UNCANNY: Harmonix still has a mortal lock on fiendishly addictive gameplay.
No need to double-check your calendar — Rock Band 2 really is available only 10 months after the release of the original. (That’s for the Xbox 360 for now; a PlayStation 3 version will follow in October, with Wii and PS2 versions in November.) Given such a short time frame for its development, you might well wonder whether the sequel is more than a spit-and-polish of its predecessor. It’s true that the changes are incremental. Still, taking one of the most compelling rhythm games ever created and making it better results in a mandatory gaming experience.

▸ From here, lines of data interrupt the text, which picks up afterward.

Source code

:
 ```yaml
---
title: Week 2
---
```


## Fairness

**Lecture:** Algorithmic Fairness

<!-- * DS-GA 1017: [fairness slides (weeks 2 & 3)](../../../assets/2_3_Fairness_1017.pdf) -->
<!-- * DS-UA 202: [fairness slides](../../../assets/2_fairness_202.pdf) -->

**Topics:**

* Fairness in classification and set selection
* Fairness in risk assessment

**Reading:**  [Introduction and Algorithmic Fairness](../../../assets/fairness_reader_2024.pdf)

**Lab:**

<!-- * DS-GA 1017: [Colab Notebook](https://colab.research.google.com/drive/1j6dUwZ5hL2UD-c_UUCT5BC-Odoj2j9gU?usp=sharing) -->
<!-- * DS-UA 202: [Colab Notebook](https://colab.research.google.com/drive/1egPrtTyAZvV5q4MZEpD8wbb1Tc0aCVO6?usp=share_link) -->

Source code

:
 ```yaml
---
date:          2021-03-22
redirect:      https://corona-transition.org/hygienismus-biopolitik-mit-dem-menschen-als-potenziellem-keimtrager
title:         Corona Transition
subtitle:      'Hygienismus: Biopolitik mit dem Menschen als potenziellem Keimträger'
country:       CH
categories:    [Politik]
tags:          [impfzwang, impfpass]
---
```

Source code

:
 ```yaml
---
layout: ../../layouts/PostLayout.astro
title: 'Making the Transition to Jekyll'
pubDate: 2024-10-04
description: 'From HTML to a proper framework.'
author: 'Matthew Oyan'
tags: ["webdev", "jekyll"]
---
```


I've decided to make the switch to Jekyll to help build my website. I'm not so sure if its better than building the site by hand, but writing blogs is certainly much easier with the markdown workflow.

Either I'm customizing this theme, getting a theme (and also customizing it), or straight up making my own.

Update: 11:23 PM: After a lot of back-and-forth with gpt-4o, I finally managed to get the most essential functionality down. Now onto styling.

|Rock Band 2 | For Xbox 360 | Rated T for Teen | Developed by Harmonix | Published by MTV Games | VIDEO: Watch Trailer |
The core gameplay has changed not a whit. As many as four players grab a microphone or the appropriate plastic instrument to play one part of a rock song — guitar, bass, drums, or vocals — and make music by following a scrolling note chart on screen, with adjustments for different difficulty levels. Since the first Guitar Hero, this has been the formula for fiendishly addictive gameplay, and that’s the case here. The folks at Harmonix — musicians all — have an uncanny ability to construct their note charts in such a way that every part makes you feel you’re playing actual music and not just pretending.
So what’s new? (Besides the 80 new songs available on the disc.) Mostly, there are new gameplay modes, and tweaks to familiar ones. Although much of Rock Band lives outside traditional video-game paradigms, what “game” there is comes from the World Tour mode. Here you start as a no-name band in humble Boston and work your way to global superstardom. You do so by earning money and attracting fans from your gigs; that in turn allows you to play bigger shows and hire staff to help out. All of which is not essential to the game’s main purpose of letting you rock out — earning fans, in particular, does nothing but score you on-line bragging rights — but it’s a decent enough way to go about unlocking tracks.

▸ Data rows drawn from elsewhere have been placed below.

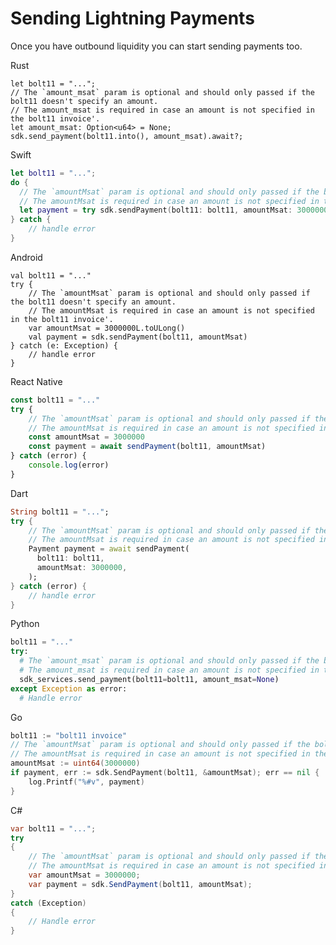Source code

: # Sending Lightning Payments

Once you have outbound liquidity you can start sending payments too.

<custom-tabs category="lang">
<div slot="title">Rust</div>
<section>

```rust,ignore
let bolt11 = "...";
// The `amount_msat` param is optional and should only passed if the bolt11 doesn't specify an amount.
// The amount_msat is required in case an amount is not specified in the bolt11 invoice'.
let amount_msat: Option<u64> = None;
sdk.send_payment(bolt11.into(), amount_msat).await?;
```
</section>

<div slot="title">Swift</div>
<section>

```swift
let bolt11 = "...";
do {
  // The `amountMsat` param is optional and should only passed if the bolt11 doesn't specify an amount.
  // The amountMsat is required in case an amount is not specified in the bolt11 invoice'.
  let payment = try sdk.sendPayment(bolt11: bolt11, amountMsat: 3000000)
} catch {
    // handle error
}
```
</section>

<div slot="title">Android</div>
<section>

```kotlin,ignore
val bolt11 = "..."
try {
    // The `amountMsat` param is optional and should only passed if the bolt11 doesn't specify an amount.
    // The amountMsat is required in case an amount is not specified in the bolt11 invoice'.
    var amountMsat = 3000000L.toULong()
    val payment = sdk.sendPayment(bolt11, amountMsat)
} catch (e: Exception) {
    // handle error
}
```
</section>

<div slot="title">React Native</div>
<section>

```typescript
const bolt11 = "..."
try {
    // The `amountMsat` param is optional and should only passed if the bolt11 doesn't specify an amount.
    // The amountMsat is required in case an amount is not specified in the bolt11 invoice'.
    const amountMsat = 3000000
    const payment = await sendPayment(bolt11, amountMsat)
} catch (error) {
    console.log(error)
}
```
</section>

<div slot="title">Dart</div>
<section>

```dart
String bolt11 = "...";
try {
    // The `amountMsat` param is optional and should only passed if the bolt11 doesn't specify an amount.
    // The amountMsat is required in case an amount is not specified in the bolt11 invoice'.
    Payment payment = await sendPayment(
      bolt11: bolt11,
      amountMsat: 3000000,
    );
} catch (error) {
    // handle error
}
```
</section>

<div slot="title">Python</div>
<section>

```python
bolt11 = "..."
try:
  # The `amount_msat` param is optional and should only passed if the bolt11 doesn't specify an amount.
  # The amount_msat is required in case an amount is not specified in the bolt11 invoice'.
  sdk_services.send_payment(bolt11=bolt11, amount_msat=None)
except Exception as error:
  # Handle error
```
</section>

<div slot="title">Go</div>
<section>

```go
bolt11 := "bolt11 invoice"
// The `amountMsat` param is optional and should only passed if the bolt11 doesn't specify an amount.
// The amountMsat is required in case an amount is not specified in the bolt11 invoice'.
amountMsat := uint64(3000000)
if payment, err := sdk.SendPayment(bolt11, &amountMsat); err == nil {
    log.Printf("%#v", payment)
}
```
</section>

<div slot="title">C#</div>
<section>

```cs
var bolt11 = "...";
try 
{
    // The `amountMsat` param is optional and should only passed if the bolt11 doesn't specify an amount.
    // The amountMsat is required in case an amount is not specified in the bolt11 invoice'.
    var amountMsat = 3000000;
    var payment = sdk.SendPayment(bolt11, amountMsat);
} 
catch (Exception) 
{
    // Handle error
}
```
</section>
</custom-tabs>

A more satisfying feature, and one that should have been in the original, is the inclusion of on-line play. I had my doubts about how well this would work. Most of the fun of playing Rock Band with your friends is watching everybody act like an idiot in the same room. That’s still the optimal way to play, but Xbox Live makes for a worthy substitute, particularly if everyone has constructed his or her own avatar.

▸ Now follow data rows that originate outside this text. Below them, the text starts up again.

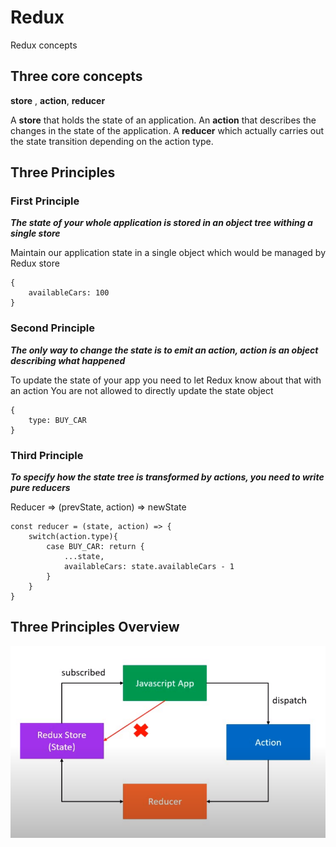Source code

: # Redux

Redux concepts

## Three core concepts

**store** , **action**, **reducer**

A **store** that holds the state of an application.
An **action** that describes the changes in the state of the application.
A **reducer** which actually carries out the state transition depending on the action type.

## Three Principles

### First Principle

**_The state of your whole application is stored in an object tree withing a single store_**

Maintain our application state in a single object which would be managed by Redux store

```
{
    availableCars: 100
}
```

### Second Principle

**_The only way to change the state is to emit an action, action is an object describing what happened_**

To update the state of your app you need to let Redux know about that with an action
You are not allowed to directly update the state object

```
{
    type: BUY_CAR
}
```

### Third Principle

**_To specify how the state tree is transformed by actions, you need to write pure reducers_**

Reducer => (prevState, action) => newState

```
const reducer = (state, action) => {
    switch(action.type){
        case BUY_CAR: return {
            ...state,
            availableCars: state.availableCars - 1
        }
    }
}
```

## Three Principles Overview

![Overview](./ReduxOverview.PNG "Overview")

Also welcome are improved peripherals. Here too the differences are slight but noticeable. The new drum pads are a bit more rubbery than their predecessors; this results in a duller, less obtrusive sound on contact. The guitar feels almost exactly the same, but now the Xbox 360 version is wireless. The sunburst finish is gorgeous and well worth the purchase for folks in need of a new controller.
True, in the absence of earth-shaking new features, like different instruments or a create-a-song mode, it’s hard to see why this game couldn’t simply have been released as downloadable updates to the original. Harmonix’s stated intention was that Rock Band would be a platform for the oodles of downloadable content they’ve been pumping out for almost a year now.
Then again, at $60, it’s a good enough deal for people who own the first Rock Band to get 80 songs and several new features for the disc-only version. And it’s a required purchase for those of us who never got our hands on the original. It seems almost perverse to be complaining about a game this good. What more could we ask for?